------ Dataset excerpts ------

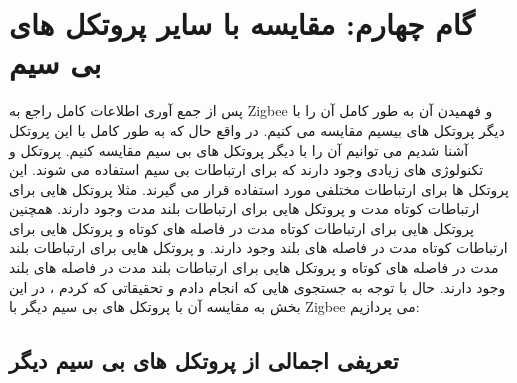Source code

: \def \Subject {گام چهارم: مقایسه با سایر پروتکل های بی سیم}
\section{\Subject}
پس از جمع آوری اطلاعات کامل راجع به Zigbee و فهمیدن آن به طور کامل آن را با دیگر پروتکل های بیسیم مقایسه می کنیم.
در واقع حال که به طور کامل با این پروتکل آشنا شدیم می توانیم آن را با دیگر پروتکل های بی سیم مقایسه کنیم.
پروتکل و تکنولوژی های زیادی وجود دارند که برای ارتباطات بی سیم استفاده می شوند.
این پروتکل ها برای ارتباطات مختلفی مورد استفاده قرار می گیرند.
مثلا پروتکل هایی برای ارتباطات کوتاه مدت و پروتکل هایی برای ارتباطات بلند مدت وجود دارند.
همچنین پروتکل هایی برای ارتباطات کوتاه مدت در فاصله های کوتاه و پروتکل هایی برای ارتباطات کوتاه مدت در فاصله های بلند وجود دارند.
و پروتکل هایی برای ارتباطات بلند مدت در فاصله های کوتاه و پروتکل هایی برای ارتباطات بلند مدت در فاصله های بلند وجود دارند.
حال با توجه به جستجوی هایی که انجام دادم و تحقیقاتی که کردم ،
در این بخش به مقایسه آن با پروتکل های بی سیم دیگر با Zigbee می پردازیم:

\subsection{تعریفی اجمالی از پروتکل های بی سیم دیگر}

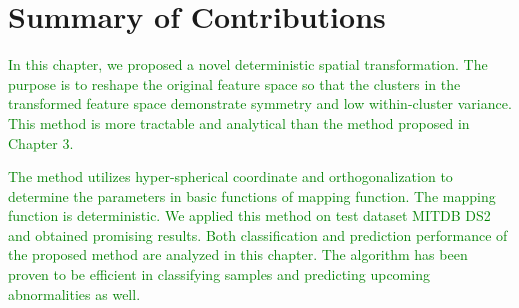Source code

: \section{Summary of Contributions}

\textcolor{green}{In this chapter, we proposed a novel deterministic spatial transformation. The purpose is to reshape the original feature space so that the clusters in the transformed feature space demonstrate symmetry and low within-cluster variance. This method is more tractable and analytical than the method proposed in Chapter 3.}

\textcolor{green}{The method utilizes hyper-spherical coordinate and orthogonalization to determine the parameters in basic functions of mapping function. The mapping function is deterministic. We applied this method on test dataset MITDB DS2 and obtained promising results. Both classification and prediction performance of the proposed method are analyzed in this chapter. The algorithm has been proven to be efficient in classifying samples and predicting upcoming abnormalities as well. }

------
------ Dataset excerpts ------

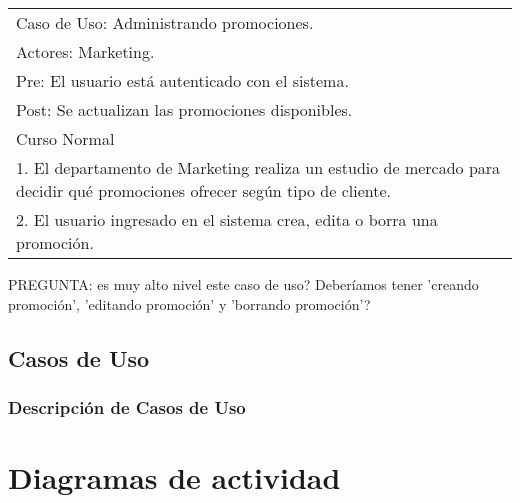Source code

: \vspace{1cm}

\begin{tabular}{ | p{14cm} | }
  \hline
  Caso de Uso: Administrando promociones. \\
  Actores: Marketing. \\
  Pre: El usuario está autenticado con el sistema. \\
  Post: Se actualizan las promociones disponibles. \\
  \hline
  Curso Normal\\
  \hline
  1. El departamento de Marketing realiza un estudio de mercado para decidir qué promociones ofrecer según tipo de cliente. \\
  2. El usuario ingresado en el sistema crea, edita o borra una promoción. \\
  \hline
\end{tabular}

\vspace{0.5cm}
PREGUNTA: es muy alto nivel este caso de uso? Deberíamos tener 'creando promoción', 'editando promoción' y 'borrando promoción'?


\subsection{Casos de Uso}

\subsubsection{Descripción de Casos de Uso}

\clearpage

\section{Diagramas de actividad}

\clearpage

------

What is needed: When a line among the entries contains "استفاده", pull that line out.

Your response:
پروتکل و تکنولوژی های زیادی وجود دارند که برای ارتباطات بی سیم استفاده می شوند.
این پروتکل ها برای ارتباطات مختلفی مورد استفاده قرار می گیرند.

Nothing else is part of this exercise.